[meta-RFC] Vector length agnostic (VLA) vectorization

This Meta-RFC proposes steps to enable VLA support in TVM by first implementing SVE support in codegen and then adding a generic VLA support into TIR.

For an explanation and examples of SVE, see the introduction to SVE2 and this tutorial.

Note that the approach taken here is different to the one outlined in the previous RFC and accompanying prototype, so this set of RFCs here is intended to replace the previous one.

We’ve broken the work down into two steps:

RFC1: Introduction of CodeGenAArch64 TIR backend

Link: https://github.com/apache/tvm-rfcs/pull/94

As a first step, we’ll be introducing a new TIR backend to generate AArch64 SVE specific LLVM IR.

We would add an option to the target to indicate that the inner loops in TIR with “vectorize” annotation should be turned into VLA LLVM vectors using the AArch64 backend and then into SVE assembly. In the future, if the LLVM IR generated for VLA is generic enough and support for VLA has matured, we could move it into CodeGenLLVM.

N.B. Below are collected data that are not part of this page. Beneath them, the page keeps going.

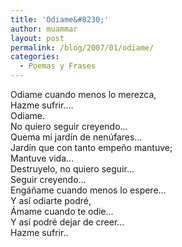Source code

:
 ```yaml
---
title: 'Odiame&#8230;'
author: muammar
layout: post
permalink: /blog/2007/01/odiame/
categories:
  - Poemas y Frases
---
```

Odiame cuando menos lo merezca,  
Hazme sufrir&#8230;.  
Odiame.  
No quiero seguir creyendo&#8230;  
Quema mi jardín de nenúfares&#8230;  
Jardín que con tanto empeño mantuve;  
Mantuve vida&#8230;  
Destruyelo, no quiero seguir&#8230;  
Seguir creyendo&#8230;  
Engáñame cuando menos lo espere&#8230;  
Y así odiarte podré,  
Ámame cuando te odie&#8230;  
Y así podré dejar de creer&#8230;  
Hazme sufrir..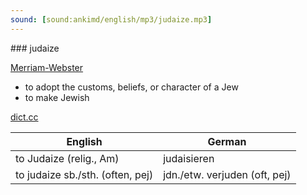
 ```yaml
---
sound: [sound:ankimd/english/mp3/judaize.mp3]
---
```


\### judaize

[Merriam-Webster](https://www.merriam-webster.com/dictionary/judaize)

- to adopt the customs, beliefs, or character of a Jew
- to make Jewish

[dict.cc](https://www.dict.cc/judaize)

| English        | German       |
| -------------- | ------------ |
| to Judaize (relig., Am) | judaisieren |
| to judaize sb./sth. (often, pej) | jdn./etw. verjuden (oft, pej) |
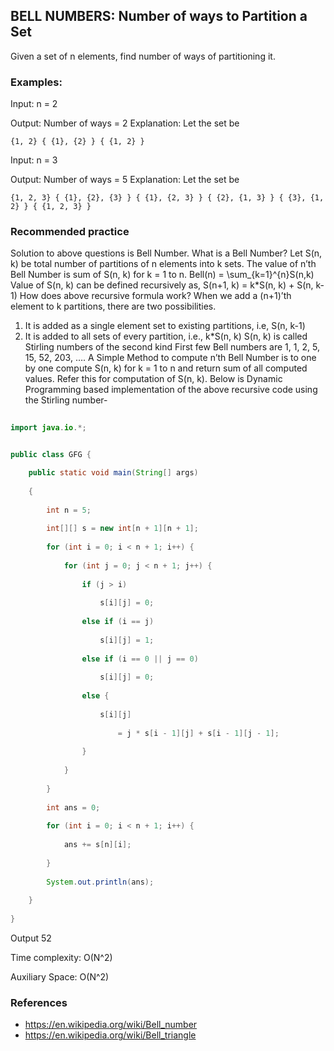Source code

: ## BELL NUMBERS: Number of ways to Partition a Set
Given a set of n elements, find number of ways of partitioning it. 
### Examples:
 
Input:  n = 2

Output: Number of ways = 2
Explanation: Let the set be 
```
{1, 2} { {1}, {2} } { {1, 2} } 
```

Input: n = 3

Output: Number of ways = 5
Explanation: Let the set be 
```
{1, 2, 3} { {1}, {2}, {3} } { {1}, {2, 3} } { {2}, {1, 3} } { {3}, {1, 2} } { {1, 2, 3} } 
```
### Recommended practice
Solution to above questions is Bell Number. 
What is a Bell Number? 
Let S(n, k) be total number of partitions of n elements into k sets. The value of n’th Bell Number is sum of S(n, k) for k = 1 to n. 
Bell(n) = \sum_{k=1}^{n}S(n,k)                 
Value of S(n, k) can be defined recursively as, S(n+1, k) = k*S(n, k) + S(n, k-1)
How does above recursive formula work? 
When we add a (n+1)’th element to k partitions, there are two possibilities. 
1) It is added as a single element set to existing partitions, i.e, S(n, k-1) 
2) It is added to all sets of every partition, i.e., k*S(n, k)
S(n, k) is called Stirling numbers of the second kind
First few Bell numbers are 1, 1, 2, 5, 15, 52, 203, …. 
A Simple Method to compute n’th Bell Number is to one by one compute S(n, k) for k = 1 to n and return sum of all computed values. Refer this for computation of S(n, k).
Below is Dynamic Programming based implementation of the above recursive code using the Stirling number-




```java
 
import java.io.*;


public class GFG {

    public static void main(String[] args)
    
    {
        
        int n = 5;
        
        int[][] s = new int[n + 1][n + 1];
        
        for (int i = 0; i < n + 1; i++) {
            
            for (int j = 0; j < n + 1; j++) {
                
                if (j > i)
                
                    s[i][j] = 0;
                    
                else if (i == j)
                
                    s[i][j] = 1;
                    
                else if (i == 0 || j == 0)
                
                    s[i][j] = 0;
                    
                else {
                    
                    s[i][j]
                    
                        = j * s[i - 1][j] + s[i - 1][j - 1];
                        
                }
                
            }
            
        }
        
        int ans = 0;
        
        for (int i = 0; i < n + 1; i++) {
            
            ans += s[n][i];
            
        }
        
        System.out.println(ans);
        
    }
   
}
```
Output
 52
 
Time complexity: O(N^2) 

Auxiliary Space: O(N^2) 

### References

- <https://en.wikipedia.org/wiki/Bell_number>
- <https://en.wikipedia.org/wiki/Bell_triangle>
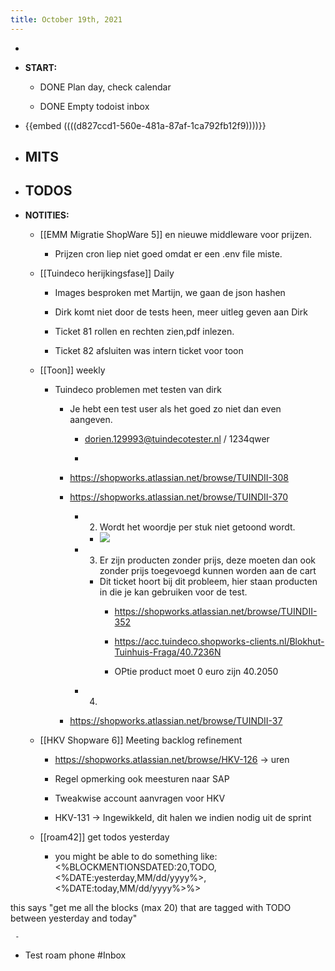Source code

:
 ```yaml
---
title: October 19th, 2021
---
```


- 

- **START:**
	 - DONE Plan day, check calendar

	 - DONE Empty todoist inbox

- {{embed  ((((d827ccd1-560e-481a-87af-1ca792fb12f9))))}}

- **MITS**
	 - 

- **TODOS**
	 - 

- **NOTITIES:**
	 - [[EMM Migratie ShopWare 5]] en nieuwe middleware voor prijzen.
		 - Prijzen cron liep niet goed omdat er een .env file miste.

	 - [[Tuindeco herijkingsfase]] Daily
		 - Images besproken met Martijn, we gaan de json hashen

		 - Dirk komt niet door de tests heen, meer uitleg geven aan Dirk

		 - Ticket 81 rollen en rechten zien,pdf inlezen.

		 - Ticket 82 afsluiten was intern ticket voor toon

	 - [[Toon]] weekly
		 - Tuindeco problemen met testen van dirk
			 - Je hebt een test user als het goed zo niet dan even aangeven.
				 - dorien.129993@tuindecotester.nl / 1234qwer

				 - 

			 - https://shopworks.atlassian.net/browse/TUINDII-308

			 - https://shopworks.atlassian.net/browse/TUINDII-370
				 - 2. Wordt het woordje per stuk niet getoond wordt.
					 - ![](https://firebasestorage.googleapis.com/v0/b/firescript-577a2.appspot.com/o/imgs%2Fapp%2FGijs%2FwusLuFM4Zg.png?alt=media&token=6375c560-00e0-4d03-9955-e3d011b987d1)

				 - 3. Er zijn producten zonder prijs, deze moeten dan ook zonder prijs toegevoegd kunnen worden aan de cart
					 - Dit ticket hoort bij dit probleem, hier staan producten in die je kan gebruiken voor de test.
						 - https://shopworks.atlassian.net/browse/TUINDII-352

						 - https://acc.tuindeco.shopworks-clients.nl/Blokhut-Tuinhuis-Fraga/40.7236N

						 - OPtie product moet 0 euro zijn 40.2050

				 - 4. 

			 - https://shopworks.atlassian.net/browse/TUINDII-37

	 - [[HKV Shopware 6]] Meeting backlog refinement 
		 - https://shopworks.atlassian.net/browse/HKV-126 -> uren 

		 - Regel opmerking ook meesturen naar SAP

		 - Tweakwise account aanvragen voor HKV

		 - HKV-131 -> Ingewikkeld, dit halen we indien nodig uit de sprint

	 - [[roam42]] get todos yesterday
		 - you might be able to do something like:
<%BLOCKMENTIONSDATED:20,TODO,<%DATE:yesterday,MM/dd/yyyy%>,<%DATE:today,MM/dd/yyyy%>%>

this says "get me all the blocks (max 20) that are tagged with TODO between yesterday and today"

	 - 

- Test roam phone #Inbox
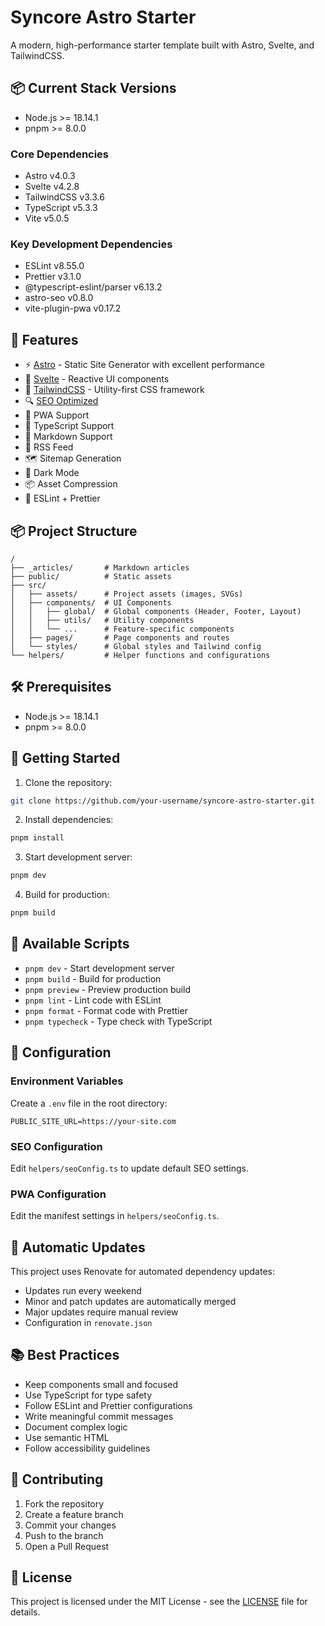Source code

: # Syncore Astro Starter

A modern, high-performance starter template built with Astro, Svelte, and TailwindCSS.

## 📦 Current Stack Versions

- Node.js >= 18.14.1
- pnpm >= 8.0.0

### Core Dependencies
- Astro v4.0.3
- Svelte v4.2.8
- TailwindCSS v3.3.6
- TypeScript v5.3.3
- Vite v5.0.5

### Key Development Dependencies
- ESLint v8.55.0
- Prettier v3.1.0
- @typescript-eslint/parser v6.13.2
- astro-seo v0.8.0
- vite-plugin-pwa v0.17.2

## 🚀 Features

- ⚡️ [Astro](https://astro.build/) - Static Site Generator with excellent performance
- 🎨 [Svelte](https://svelte.dev/) - Reactive UI components
- 💅 [TailwindCSS](https://tailwindcss.com/) - Utility-first CSS framework
- 🔍 [SEO Optimized](https://github.com/jonasmerlin/astro-seo)
- 📱 PWA Support
- 🎯 TypeScript Support
- 📝 Markdown Support
- 🔄 RSS Feed
- 🗺️ Sitemap Generation
- 🌙 Dark Mode
- 📦 Asset Compression
- 🔧 ESLint + Prettier

## 📦 Project Structure

```
/
├── _articles/       # Markdown articles
├── public/          # Static assets
├── src/
│   ├── assets/      # Project assets (images, SVGs)
│   ├── components/  # UI Components
│   │   ├── global/  # Global components (Header, Footer, Layout)
│   │   ├── utils/   # Utility components
│   │   └── ...      # Feature-specific components
│   ├── pages/       # Page components and routes
│   └── styles/      # Global styles and Tailwind config
└── helpers/         # Helper functions and configurations
```

## 🛠️ Prerequisites

- Node.js >= 18.14.1
- pnpm >= 8.0.0

## 🚀 Getting Started

1. Clone the repository:
```bash
git clone https://github.com/your-username/syncore-astro-starter.git
```

2. Install dependencies:
```bash
pnpm install
```

3. Start development server:
```bash
pnpm dev
```

4. Build for production:
```bash
pnpm build
```

## 📝 Available Scripts

- `pnpm dev` - Start development server
- `pnpm build` - Build for production
- `pnpm preview` - Preview production build
- `pnpm lint` - Lint code with ESLint
- `pnpm format` - Format code with Prettier
- `pnpm typecheck` - Type check with TypeScript

## 🔧 Configuration

### Environment Variables

Create a `.env` file in the root directory:

```env
PUBLIC_SITE_URL=https://your-site.com
```

### SEO Configuration

Edit `helpers/seoConfig.ts` to update default SEO settings.

### PWA Configuration

Edit the manifest settings in `helpers/seoConfig.ts`.

## 🔄 Automatic Updates

This project uses Renovate for automated dependency updates:

- Updates run every weekend
- Minor and patch updates are automatically merged
- Major updates require manual review
- Configuration in `renovate.json`

## 📚 Best Practices

- Keep components small and focused
- Use TypeScript for type safety
- Follow ESLint and Prettier configurations
- Write meaningful commit messages
- Document complex logic
- Use semantic HTML
- Follow accessibility guidelines

## 🤝 Contributing

1. Fork the repository
2. Create a feature branch
3. Commit your changes
4. Push to the branch
5. Open a Pull Request

## 📄 License

This project is licensed under the MIT License - see the [LICENSE](LICENSE) file for details.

In terms of adding a new backend to do something quite generic, there are a few reasons to have to support initially in AArch64 backend. LLVM support for VLA is known to have several issues (surfaced by the work done in introducing SVE into Halide), so an AArch64 specific backend would be a good place to work around these issues until the VLA support matures. In addition, there is a pipeline of new features being added to AArch64 that would need (at least initial) special handling through AArch64 specific intrinsics.

In contrast to the old RFC we have chosen to start from adding the support to the backend since it would also allow us to pipeclean the backend and have more confidence prior to more invasive changes in other parts of the TVM stack.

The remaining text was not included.